Three flavours of why data goes missing, with different implications:

  • Missing completely at random. The missingness is unrelated to anything (random tracking failure, browser issues). Listwise deletion is fine - dropped users represent the underlying population.
  • Missing at random. The missingness depends on observed variables but not on the outcome. e.g. iOS users have higher tracking opt-out, but within each platform the missingness is random. Listwise deletion works if you stratify, otherwise you bias the result.
  • Missing not at random. The missingness depends on the outcome itself. Users who don’t convert close the tab before the conversion event fires. Listwise deletion biases toward over-counting converters. This is the dangerous case and it’s common.

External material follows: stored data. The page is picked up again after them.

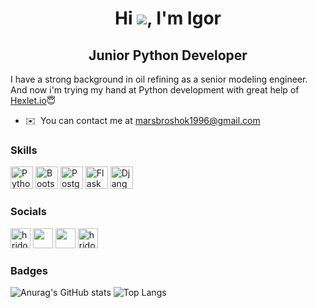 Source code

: ### <h1 align="center">Hi ![](https://user-images.githubusercontent.com/18350557/176309783-0785949b-9127-417c-8b55-ab5a4333674e.gif), I'm Igor</h1>
<h2 align="center">Junior Python Developer</h2>

I have a strong background in oil refining as a senior modeling engineer. And now i'm trying my hand at Python development with great help of [Hexlet.io](https://ru.hexlet.io/)😇

* ✉️  You can contact me at [marsbroshok1996@gmail.com](mailto:marsbroshok1996@gmail.com)

### Skills


<p align="left">
<a href="https://www.python.org/" target="_blank" rel="noreferrer"><img src="https://raw.githubusercontent.com/danielcranney/readme-generator/main/public/icons/skills/python-colored.svg" width="36" height="36" alt="Python" /></a>
<a href="https://getbootstrap.com/" target="_blank" rel="noreferrer"><img src="https://raw.githubusercontent.com/danielcranney/readme-generator/main/public/icons/skills/bootstrap-colored.svg" width="36" height="36" alt="Bootstrap" /></a>
<a href="https://www.postgresql.org/" target="_blank" rel="noreferrer"><img src="https://raw.githubusercontent.com/danielcranney/readme-generator/main/public/icons/skills/postgresql-colored.svg" width="36" height="36" alt="PostgreSQL" /></a>
<a href="https://flask.palletsprojects.com/en/2.0.x/" target="_blank" rel="noreferrer"><img src="https://raw.githubusercontent.com/danielcranney/readme-generator/main/public/icons/skills/flask-colored.svg" width="36" height="36" alt="Flask" /></a>
<a href="https://www.djangoproject.com/" target="_blank" rel="noreferrer"><img src="https://raw.githubusercontent.com/danielcranney/readme-generator/main/public/icons/skills/django-colored.svg" width="36" height="36" alt="Django" /></a>
</p>


### Socials

<p align="left"> 
<a href="https://t.me/MarsBroshok" target="blank"><img src="https://upload.wikimedia.org/wikipedia/commons/8/82/Telegram_logo.svg" alt="hridoyalhazard" height="32" width="32" /></a> <a href="https://discord.com/users/Mars Broshok#2562" target="_blank" rel="noreferrer"><img src="https://raw.githubusercontent.com/danielcranney/readme-generator/main/public/icons/socials/discord.svg" width="32" height="32" /></a> <a href="https://www.github.com/MarsBroshok96" target="_blank" rel="noreferrer"><img src="https://raw.githubusercontent.com/danielcranney/readme-generator/main/public/icons/socials/github.svg" width="32" height="32" /></a> <a href="https://www.linkedin.com/in/igor-lokisov/" target="blank"><img src="https://static.licdn.com/sc/h/akt4ae504epesldzj74dzred8" alt="hridoyalhazard" height="32" width="32" /></a></p> 

### Badges

![Anurag's GitHub stats](https://github-readme-stats.vercel.app/api?username=marsbroshok96&theme=blue&show_icons=true)
![Top Langs](https://github-readme-stats.vercel.app/api/top-langs/?username=marsbroshok96&hide=TeX&layout=compact)

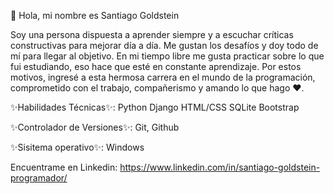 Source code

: 👋 Hola, mi nombre es Santiago Goldstein

Soy una persona dispuesta a aprender siempre y a escuchar críticas constructivas para mejorar día a día.
Me gustan los desafíos y doy todo de mí para llegar al objetivo. 
En mi tiempo libre me gusta practicar sobre lo que fui estudiando, eso hace que esté en constante aprendizaje.
Por estos motivos, ingresé a esta hermosa carrera en el mundo de la programación, comprometido con el trabajo, compañerismo y amando lo que hago ❤️.

✨Habilidades Técnicas✨:
Python
Django
HTML/CSS
SQLite
Bootstrap

✨Controlador de Versiones✨:
Git, Github

✨Sisitema operativo✨: 
Windows

Encuentrame en Linkedin:
https://www.linkedin.com/in/santiago-goldstein-programador/
<!---
Santiago-Goldstein/Santiago-Goldstein is a ✨ special ✨ repository because its `README.md` (this file) appears on your GitHub profile.
You can click the Preview link to take a look at your changes.
--->
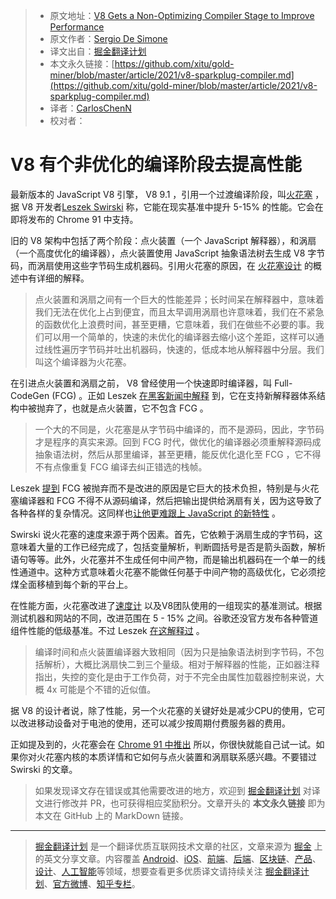 > * 原文地址：[V8 Gets a Non-Optimizing Compiler Stage to Improve Performance](https://www.infoq.com/news/2021/06/v8-sparkplug-compiler/)
> * 原文作者：[Sergio De Simone](https://www.infoq.com/profile/Sergio-De-Simone/)
> * 译文出自：[掘金翻译计划](https://github.com/xitu/gold-miner)
> * 本文永久链接：[https://github.com/xitu/gold-miner/blob/master/article/2021/v8-sparkplug-compiler.md](https://github.com/xitu/gold-miner/blob/master/article/2021/v8-sparkplug-compiler.md)
> * 译者：[CarlosChenN](https://github.com/CarlosChenN)
> * 校对者：

[comment]: <> (# V8 Gets a Non-Optimizing Compiler Stage to Improve Performance)
# V8 有个非优化的编译阶段去提高性能

[comment]: <> (The latest version of the JavaScript V8 engine, V8 9.1, introduces a new intermediate compiler stage, called [Sparkplug]&#40;https://v8.dev/blog/sparkplug&#41;, that improves performance on real-world benchmarks by 5-15%, says V8 engineer [Leszek Swirski]&#40;https://twitter.com/leszekswirski&#41;. It will be available in the upcoming Chrome 91.)

最新版本的 JavaScript V8 引擎， V8 9.1 ，引用一个过渡编译阶段，叫[火花塞](https://v8.dev/blog/sparkplug) ，据 V8 开发者[Leszek Swirski](https://twitter.com/leszekswirski) 称，它能在现实基准中提升 5-15% 的性能。它会在即将发布的 Chrome 91 中支持。

[comment]: <> (The old V8 architecture included just two stages: Ignition, a JavaScript interpreter, and TurboFan, a highly optimising compiler. Ignition takes a JavaScript AST and generates V8 bytecode, while TurboFan is able to generate machine code from that. The reason for the introduction of Sparkplug is clearly explained in the [Sparkplug design]&#40;https://docs.google.com/document/d/1NeOsqjPPAcDWbuHxW5MobzVQgj9qZd6NqKUnz0h-fOw/edit&#41; overview:)

旧的 V8 架构中包括了两个阶段：点火装置（一个 JavaScript 解释器），和涡扇（一个高度优化的编译器），点火装置使用 JavaScript 抽象语法树去生成 V8 字节码，而涡扇使用这些字节码生成机器码。引用火花塞的原因，在 [火花塞设计](https://docs.google.com/document/d/1NeOsqjPPAcDWbuHxW5MobzVQgj9qZd6NqKUnz0h-fOw/edit) 的概述中有详细的解释。

[comment]: <> (> There is a big performance cliff between \[Ignition and TurboFan\]; staying too long in the interpreter means we don’t take advantage of optimisation, but calling TurboFan too early might mean we “waste” time optimising functions that aren’t actually hot — or worse, it means we deopt. We can reduce this gap with a simple, fast, non-optimising compiler, that can quickly and cheaply tier-up from the interpreter by linearly walking the bytecode and spitting out machine code. We call this compiler Sparkplug.)

> 点火装置和涡扇之间有一个巨大的性能差异；长时间呆在解释器中，意味着我们无法在优化上占到便宜，而且太早调用涡扇也许意味着，我们在不紧急的函数优化上浪费时间，甚至更糟，它意味着，我们在做些不必要的事。我们可以用一个简单的，快速的未优化的编译器去缩小这个差距，这样可以通过线性遍历字节码并吐出机器码，快速的，低成本地从解释器中分层。我们叫这个编译器为火花塞。

[comment]: <> (Before the introduction of Ignition and TurboFan, V8 used to have a fast JIT compiler called Full-CodeGen &#40;FCG&#41;. As Leszek [explains in a Hacker News thread]&#40;https://news.ycombinator.com/item?id=27307862&#41;, this was ditched in favour of a new interpreter architecture, called Ignition, which did not include FCG.)

在引进点火装置和涡扇之前， V8 曾经使用一个快速即时编译器，叫 Full-CodeGen (FCG) 。正如 Leszek [在黑客新闻中解释](https://news.ycombinator.com/item?id=27307862) 到，它在支持新解释器体系结构中被抛弃了，也就是点火装置，它不包含 FCG 。

[comment]: <> (> The big difference is that Sparkplug compiles from bytecode, not from source, and thus the bytecode stays the source of truth for the program. Back in the FCG days, the optimising compiler had to re-parse the source code to AST, and compile from there - even worse, to be able to deoptimise back to FCG, it had to kind of "replay" FCG compilation to get the deopted stack frame right.)

> 一个大的不同是，火花塞是从字节码中编译的，而不是源码，因此，字节码才是程序的真实来源。回到 FCG 时代，做优化的编译器必须重解释源码成抽象语法树，然后从那里编译，甚至更糟，能反优化退化至 FCG ，它不得不有点像重复 FCG 编译去纠正错选的栈帧。

[comment]: <> (Leszek [mentions]&#40;https://news.ycombinator.com/item?id=27312037&#41; that FCG was ditched instead of evolved because of its massive technical debt, specifically related to the fact that both the Ignition compiler and FCG had to compile from source and provide their output to TurboFan, which led to all kind of complexities. This also [made it harder to keep up with JavaScript new features]&#40;https://v8project.blogspot.com/2017/05/launching-ignition-and-turbofan.html&#41;.)

Leszek [提到](https://news.ycombinator.com/item?id=27312037) FCG 被抛弃而不是改进的原因是它巨大的技术负担，特别是与火花塞编译器和 FCG 不得不从源码编译，然后把输出提供给涡扇有关，因为这导致了各种各样的复杂情况。这同样也[让他更难跟上 JavaScript 的新特性](https://v8project.blogspot.com/2017/05/launching-ignition-and-turbofan.html) 。

[comment]: <> (Sparkplug speed comes from two factors, says Swirski. First, it relies on bytecode generated by Ignition, which means a bunch of work has already been done, including variable resolution, figuring out if parentheses are actually arrow functions, desugaring destructuring statements, and so on. Additionally, Sparkplug does not generate any intermediate representation &#40;IR&#41;, rather it outputs machine code in a single linear pass. This approach means Sparkplug cannot do any advanced optimizations based on IR and it must be entirely ported to each new platform.)

Swirski 说火花塞的速度来源于两个因素。首先，它依赖于涡扇生成的字节码，这意味着大量的工作已经完成了，包括变量解析，判断圆括号是否是箭头函数，解析语句等等。此外，火花塞并不生成任何中间产物，而是输出机器码在一个单一的线性通道中。这种方式意味着火花塞不能做任何基于中间产物的高级优化，它必须挖煤全面移植到每个新的平台上。

[comment]: <> (When it comes to performance, Sparkplug improves both the [Speedometer]&#40;https://browserbench.org/Speedometer2.0/&#41; as well as a set of real-world benchmarks used by the V8 team. The improvement is in the range of 5-15% depending of test machine and website. Google has not released official low-level benchmarks comparing the various pipeline components' performance. Leszek, though, [explains]&#40;https://news.ycombinator.com/item?id=27308038&#41; that:)

在性能方面，火花塞改进了[速度计](https://browserbench.org/Speedometer2.0) 以及V8团队使用的一组现实的基准测试。根据测试机器和网站的不同，改进范围在 5 - 15% 之间。谷歌还没官方发布各种管道组件性能的低级基准。不过 Leszek [在这解释过](https://news.ycombinator.com/item?id=27308038) 。

[comment]: <> (> Compile time is on roughly the same order of magnitude as Ignition compilation &#40;just AST to bytecode, so excluding parsing&#41;, and roughly two to three orders of magnitude faster that TurboFan. The relative performance to the interpreter, as the sibling comments point out, varies **wildly** by workload, but around 4x is probably a decent approximation for something not entirely dominated by property loads.)

> 编译时间和点火装置编译器大致相同（因为只是抽象语法树到字节码，不包括解析），大概比涡扇快二到三个量级。相对于解释器的性能，正如器注释指出，失控的变化是由于工作负荷，对于不完全由属性加载器控制来说，大概 4x 可能是个不错的近似值。

[comment]: <> (Besides performance, another key benefit of Sparkplug is reduced CPU usage, which can improve battery usage on mobile devices as well as reduce the bill on pay-per-cycle servers, according to V8 designers.)

据 V8 的设计者说，除了性能，另一个火花塞的关键好处是减少CPU的使用，它可以改进移动设备对于电池的使用，还可以减少按周期付费服务器的费用。

[comment]: <> (As mentioned, Sparkplug is being [currently rolled out in Chrome 91]&#40;https://developer.chrome.com/blog/new-in-chrome-91/&#41; so you will soon be able to try it out.  If you are interested in the nitty-gritty details of Sparkplug internals and the way it interfaces with Ignition and TurboFan, do not miss Swirski's writeup.)

正如提及到的，火花塞会在 [Chrome 91 中推出](https://developer.chrome.com/blog/new-in-chrome-91/) 所以，你很快就能自己试一试。如果你对火花塞内核的本质详情和它如何与点火装置和涡扇联系感兴趣。不要错过 Swirski 的文章。

> 如果发现译文存在错误或其他需要改进的地方，欢迎到 [掘金翻译计划](https://github.com/xitu/gold-miner) 对译文进行修改并 PR，也可获得相应奖励积分。文章开头的 **本文永久链接** 即为本文在 GitHub 上的 MarkDown 链接。

---

> [掘金翻译计划](https://github.com/xitu/gold-miner) 是一个翻译优质互联网技术文章的社区，文章来源为 [掘金](https://juejin.im) 上的英文分享文章。内容覆盖 [Android](https://github.com/xitu/gold-miner#android)、[iOS](https://github.com/xitu/gold-miner#ios)、[前端](https://github.com/xitu/gold-miner#前端)、[后端](https://github.com/xitu/gold-miner#后端)、[区块链](https://github.com/xitu/gold-miner#区块链)、[产品](https://github.com/xitu/gold-miner#产品)、[设计](https://github.com/xitu/gold-miner#设计)、[人工智能](https://github.com/xitu/gold-miner#人工智能)等领域，想要查看更多优质译文请持续关注 [掘金翻译计划](https://github.com/xitu/gold-miner)、[官方微博](http://weibo.com/juejinfanyi)、[知乎专栏](https://zhuanlan.zhihu.com/juejinfanyi)。
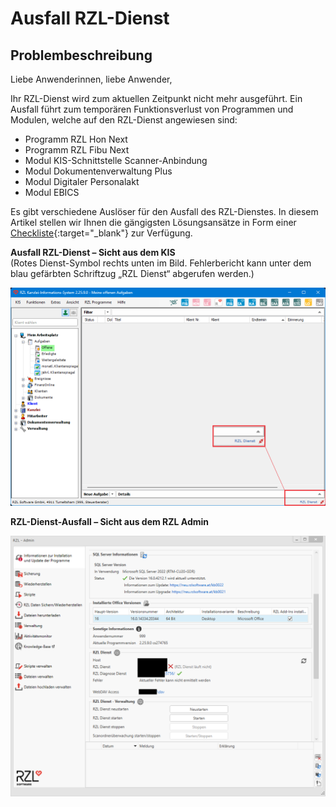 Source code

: # Ausfall RZL-Dienst

## Problembeschreibung

Liebe Anwenderinnen, liebe Anwender,

Ihr RZL-Dienst wird zum aktuellen Zeitpunkt nicht mehr ausgeführt. Ein Ausfall führt zum temporären Funktionsverlust von Programmen und Modulen, welche auf den RZL-Dienst angewiesen sind:

- Programm RZL Hon Next
- Programm RZL Fibu Next
- Modul KIS-Schnittstelle Scanner-Anbindung
- Modul Dokumentenverwaltung Plus
- Modul Digitaler Personalakt
- Modul EBICS

Es gibt verschiedene Auslöser für den Ausfall des RZL-Dienstes. In diesem Artikel stellen wir Ihnen die gängigsten Lösungsansätze in Form einer [Checkliste](../doc/ausfall_rzldienst_checkliste.pdf){:target="_blank"} zur Verfügung.

**Ausfall RZL-Dienst – Sicht aus dem KIS**  
(Rotes Dienst-Symbol rechts unten im Bild. Fehlerbericht kann unter dem blau gefärbten Schriftzug „RZL Dienst“ abgerufen werden.)

![Ausfall RZL Dienst](img/kb019_AusfallRzlDienst.png)

**RZL-Dienst-Ausfall – Sicht aus dem RZL Admin**  

![Ausfall RZL Dienst](img/kb019_AusfallRZLDienstAdmin.png)
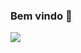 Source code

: ### Bem vindo 🖤


![](https://i.pinimg.com/originals/2a/04/78/2a0478c9f21d3e9d674b915bdca43f77.gif)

The pragmatic CRO approach: check the sample ratio by variant. If it’s clean, missingness is probably balanced. If it’s not, missing-data bias is plausibly affecting the result and you should investigate before trusting it.

Extreme values can dominate ratio metrics like AOV and revenue per session. One £10,000 order in a 10,000-session test moves the variant mean by £1 per session, which can flip a “win” into a “loss” or vice versa.

Three handling options:

  • Include as-is. Honest but high-variance. The estimate is correct in expectation but the confidence interval is wide.
  • Winsorise. Cap extreme values at a percentile (e.g. 99th). Reduces variance, keeps the user in the analysis. Standard in mature experimentation platforms.
  • Trim. Drop extreme values entirely. Maximum variance reduction but discards information.

Whichever you pick, do it for both variants identically and decide before seeing the data. Otherwise you’re choosing the rule that confirms the result you wanted.

Both missing data and outliers are worse on ratio metrics than on means. A heavy-tailed AOV is more sensitive to extreme orders than a click-through rate is to extreme click patterns. Apply variance-stabilising treatments (winsorising, log-transforming) more aggressively for ratio metrics where the tail matters.

  • Using whatever the platform defaults to without checking what it does. Some platforms winsorise, some don’t. Some apply listwise deletion, some don’t. The default is usually undocumented.
  • Deciding outlier rules after seeing the data. That’s p-hacking by a different name.
  • Assuming missing data is missing-completely-at-random when it’s not. Tracking failures correlate with bots, mobile, ad-blockers, and other systematic things.
  • Ignoring sample-ratio mismatch as a missing-data signal. SRM often is missing-data bias, surfacing through the wrong indicator.